Volvo tests self-driving cars in China and Sweden

Swedish automotive manufacturer Volvo plans to conduct the largest self-driving experiment in China this year, which will add 100 autonomous cars onto roads in China.

Volvo has already shown off its self-driving prototype at the Consumer Electronics Show (CES) 2016. It previewed Netflix in the car, and announced a partnership with Ericsson to make sure drivers had Internet connectivity during their entire trip.

See Also: 27% of Americans Want to Restrict Human Driving

“Autonomous driving can make a significant contribution to road safety. The sooner autonomous cars are on the roads, the sooner lives will start being saved,” said company president and chief executive Håkan Samuelsson at a Beijing conference.
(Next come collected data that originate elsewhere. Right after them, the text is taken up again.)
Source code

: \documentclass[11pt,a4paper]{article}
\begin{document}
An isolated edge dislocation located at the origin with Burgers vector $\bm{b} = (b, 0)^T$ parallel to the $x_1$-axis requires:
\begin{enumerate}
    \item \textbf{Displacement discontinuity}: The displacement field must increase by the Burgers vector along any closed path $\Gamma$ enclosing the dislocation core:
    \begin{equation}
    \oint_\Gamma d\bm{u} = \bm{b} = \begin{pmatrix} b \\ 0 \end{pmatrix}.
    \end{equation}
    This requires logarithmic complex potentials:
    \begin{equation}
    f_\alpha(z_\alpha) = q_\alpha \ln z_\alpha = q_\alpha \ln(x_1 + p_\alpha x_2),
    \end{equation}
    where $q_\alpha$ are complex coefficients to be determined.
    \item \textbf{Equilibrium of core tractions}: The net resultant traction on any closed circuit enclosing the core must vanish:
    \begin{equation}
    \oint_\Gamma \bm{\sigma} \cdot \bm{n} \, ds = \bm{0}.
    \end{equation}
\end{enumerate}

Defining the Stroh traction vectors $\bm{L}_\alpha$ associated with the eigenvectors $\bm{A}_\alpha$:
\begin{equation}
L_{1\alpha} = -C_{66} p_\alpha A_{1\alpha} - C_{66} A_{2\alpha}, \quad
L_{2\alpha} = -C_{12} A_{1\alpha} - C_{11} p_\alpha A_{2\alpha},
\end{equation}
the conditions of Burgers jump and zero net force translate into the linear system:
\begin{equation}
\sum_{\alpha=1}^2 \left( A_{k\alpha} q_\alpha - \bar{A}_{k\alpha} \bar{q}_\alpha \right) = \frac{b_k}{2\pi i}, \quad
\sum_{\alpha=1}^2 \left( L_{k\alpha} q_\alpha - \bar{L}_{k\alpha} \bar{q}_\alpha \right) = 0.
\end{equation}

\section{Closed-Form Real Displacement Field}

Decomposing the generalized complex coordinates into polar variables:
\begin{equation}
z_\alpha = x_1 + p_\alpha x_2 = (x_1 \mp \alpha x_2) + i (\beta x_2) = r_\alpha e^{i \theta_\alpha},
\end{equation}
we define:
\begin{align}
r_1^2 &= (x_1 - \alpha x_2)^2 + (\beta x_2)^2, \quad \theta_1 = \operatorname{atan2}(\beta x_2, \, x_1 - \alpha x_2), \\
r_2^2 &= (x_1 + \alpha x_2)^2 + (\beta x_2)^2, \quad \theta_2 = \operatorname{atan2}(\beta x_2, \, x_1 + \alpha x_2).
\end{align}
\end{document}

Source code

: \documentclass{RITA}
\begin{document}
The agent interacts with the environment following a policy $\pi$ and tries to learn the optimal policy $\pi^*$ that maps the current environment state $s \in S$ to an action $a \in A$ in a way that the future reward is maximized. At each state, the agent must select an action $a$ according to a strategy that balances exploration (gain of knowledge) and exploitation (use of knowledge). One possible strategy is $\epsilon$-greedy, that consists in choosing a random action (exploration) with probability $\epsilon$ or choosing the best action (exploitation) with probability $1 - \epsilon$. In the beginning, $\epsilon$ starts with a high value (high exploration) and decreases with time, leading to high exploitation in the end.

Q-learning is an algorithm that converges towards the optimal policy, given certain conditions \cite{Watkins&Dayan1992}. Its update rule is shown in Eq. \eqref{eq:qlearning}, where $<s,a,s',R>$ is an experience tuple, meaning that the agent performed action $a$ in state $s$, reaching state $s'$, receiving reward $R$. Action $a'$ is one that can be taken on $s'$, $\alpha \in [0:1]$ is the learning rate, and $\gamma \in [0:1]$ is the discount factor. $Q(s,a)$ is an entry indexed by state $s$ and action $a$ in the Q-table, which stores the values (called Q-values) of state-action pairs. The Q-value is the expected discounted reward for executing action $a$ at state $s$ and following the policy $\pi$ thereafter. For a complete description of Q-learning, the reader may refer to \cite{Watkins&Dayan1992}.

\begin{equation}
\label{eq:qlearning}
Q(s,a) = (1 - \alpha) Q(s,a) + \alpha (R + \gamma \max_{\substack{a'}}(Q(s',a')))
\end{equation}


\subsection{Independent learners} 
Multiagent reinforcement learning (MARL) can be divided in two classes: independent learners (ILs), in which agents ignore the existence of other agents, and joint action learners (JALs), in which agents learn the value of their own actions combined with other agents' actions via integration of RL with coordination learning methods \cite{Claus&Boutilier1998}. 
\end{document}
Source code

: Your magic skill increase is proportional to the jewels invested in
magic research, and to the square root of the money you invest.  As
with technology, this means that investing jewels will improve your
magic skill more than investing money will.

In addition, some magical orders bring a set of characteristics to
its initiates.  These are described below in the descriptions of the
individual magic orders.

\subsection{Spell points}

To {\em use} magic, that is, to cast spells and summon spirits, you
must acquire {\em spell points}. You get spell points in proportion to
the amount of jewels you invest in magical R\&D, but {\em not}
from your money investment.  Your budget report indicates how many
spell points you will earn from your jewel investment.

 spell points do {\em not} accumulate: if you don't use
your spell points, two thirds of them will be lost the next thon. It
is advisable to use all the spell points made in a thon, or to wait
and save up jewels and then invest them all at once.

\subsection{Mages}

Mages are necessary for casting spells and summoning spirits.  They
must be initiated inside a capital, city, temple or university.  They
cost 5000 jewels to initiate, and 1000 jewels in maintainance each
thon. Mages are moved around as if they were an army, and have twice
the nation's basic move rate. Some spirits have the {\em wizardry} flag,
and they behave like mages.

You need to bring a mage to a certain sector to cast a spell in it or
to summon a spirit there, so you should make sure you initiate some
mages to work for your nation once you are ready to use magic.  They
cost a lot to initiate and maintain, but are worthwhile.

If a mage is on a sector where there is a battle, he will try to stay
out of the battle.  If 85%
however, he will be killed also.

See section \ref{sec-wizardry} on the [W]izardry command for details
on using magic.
We assume the venture into self-driving is part of Volvo Cars, a subsidiary of Volvo owned entirely by Chinese car manufacturer Geely. That would explain why Volvo decided to test its autonomous vehicles in China, rather than the United States where General Motors, Ford, Google, Tesla, and Uber all test self-driving features.

Not Volvo’s first foray into Chinese vehicle market

It is not the first time Volvo has invested time into transport infrastructure for China. In 2012, the company worked with the Chinese government to implement and manage a traffic safety research center, reports Times Live, to help the government deal with millions of workers coming from rural areas to work in factories.

Volvo has a similar test in the works in Gothenburg, Sweden, its hometown. The S90 Sedan will be the first car in Sweden to launch with some self-driving features available, like automatic lane switching.

“Autonomous driving is not just about car technology. We need the right rules and the right laws,” said Samuelsson. “That is why governments need to put in place the legislation to allow autonomous driving cars onto the streets as soon as possible. The car industry cannot do it all by itself. We need government help.”

The race is heating up for the first self-driving car on the market. With dozens of car manufacturers now invested directly or indirectly in the race, we’re likely to see a faster uptake in self-driving cars once regulators approve of their commercial use.

However, we still don’t know the capabilities of some autonomous systems like Volvo, Audi, BMW, General Motors, and Ford, who’ve only started speaking about self-driving technologies in the past two years. Google, on the other hand, has been testing its system for four years, and should be much further ahead when it comes to object identification and automation.